Incident Started:2022-07-28 17:05 UTC 

Resolution started: 2022-07-28 17:10 UTC 

Incident Resolved:2022-07-28 21:24 UTC 

Summary: 

Our SaaS management plane uses AWS us-east-2 as primary region. AWS started having networking and power issues, which broke our EC2 instances accross all AZs. This resulted in console.ves.volterra.io login issues and errors.  

Root cause: 

Our SaaS management plane uses AWS us-east-2 as the primary region. AWS started having networking and power issues, which broke some of our EC2 instances accross all AZs. This resulted in console.ves.volterra.io login issues and API errors.  

Incident flow: 

On Thursday, July 17:05pm UTC, we received alerts about login and API errors. Right after notification of the issue, we started investigating the fastest solution to recover. At 17:10 we discovered that many of our VMs in AWS are in error state and AWS disclosed that it is experiencing outage in us-east-2. Because of this AWS outage, we were unable to stop/restart or remove VMs. At 21:24 pm UTC we completely recovered all services. 

Conclusion 

Management plane outage was caused by an outage in AWS region and all their availability zones.  

Corrective measures 

Operations and Engineering is working to improve failover to backup region to prevent console and API errors.

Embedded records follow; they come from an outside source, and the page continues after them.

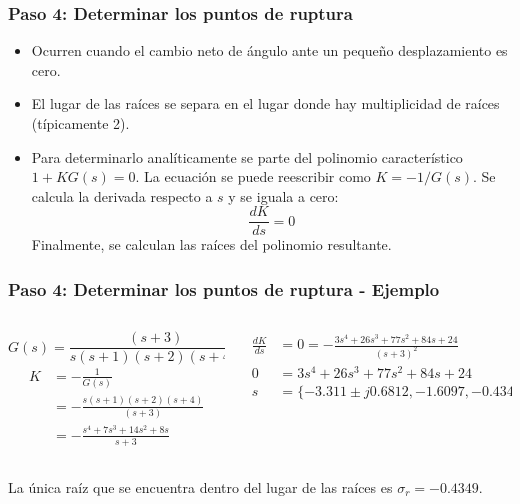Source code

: \documentclass[aspectratio=169,handout]{beamer}
\theoremstyle{definition}
\theoremstyle{plain}
\theoremstyle{remark}
\begin{document}
\begin{frame}[c]\frametitle{Paso 4: Determinar los puntos de ruptura}
	\begin{itemize}
		\item Ocurren cuando el cambio neto de ángulo ante un pequeño desplazamiento es cero.
		\item El lugar de las raíces se separa en el lugar donde hay multiplicidad de raíces (típicamente 2).
		\item Para determinarlo analíticamente se parte del polinomio característico $1 + KG(s) = 0$. La ecuación se puede reescribir como $K = -1/G(s)$. Se calcula la derivada respecto a $s$ y se iguala a cero:
		\begin{equation*}
			\frac{dK}{ds} = 0
		\end{equation*}
		Finalmente, se calculan las raíces del polinomio resultante.
	\end{itemize}
\end{frame}

\begin{frame}[c]\frametitle{Paso 4: Determinar los puntos de ruptura - Ejemplo}
\vspace*{5mm}
\begin{columns}
	\begin{column}{0.5\textwidth}
	\begin{equation*}
		G(s) = \frac{(s+3)}{s(s+1)(s+2)(s+4)}
	\end{equation*}
	\begin{align*}
		K &= -\frac{1}{G(s)}\\
		&= -\frac{s(s+1)(s+2)(s+4)}{(s+3)}\\
		&= -\frac{s^4+7s^3 + 14s^2 + 8s}{s+3}
	\end{align*}
	\end{column}
	\begin{column}{0.5\textwidth}
	\begin{align*}
		\frac{dK}{ds} &= 0 = -\frac{3s^4 + 26s^3 + 77s^2 + 84s + 24}{(s+3)^2}\\
		0 &= 3s^4 + 26s^3 + 77s^2 + 84s + 24\\
		s &= \{ -3.311 \pm j0.6812, -1.6097, -0.4349 \}
	\end{align*}
	\end{column}
\end{columns}
\vspace*{5mm}
La única raíz que se encuentra dentro del lugar de las raíces es $\sigma_r = -0.4349$.
\end{frame}
\end{document}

Posted Jul 30, 2022 - 06:28 UTC

Resolved
This incident has been resolved.
Posted Jul 28, 2022 - 21:38 UTC
Monitoring
A fix has been implemented and we are monitoring the results.
Posted Jul 28, 2022 - 21:24 UTC
Identified
One region in AWS is facing outage on EC2 services and we are working on restoring services on different VMs.
Posted Jul 28, 2022 - 17:16 UTC
This incident affected: Services (Portal & Customer Login, Customer Dashboard) and Customer Support, Docs and WebSite (Customer Support).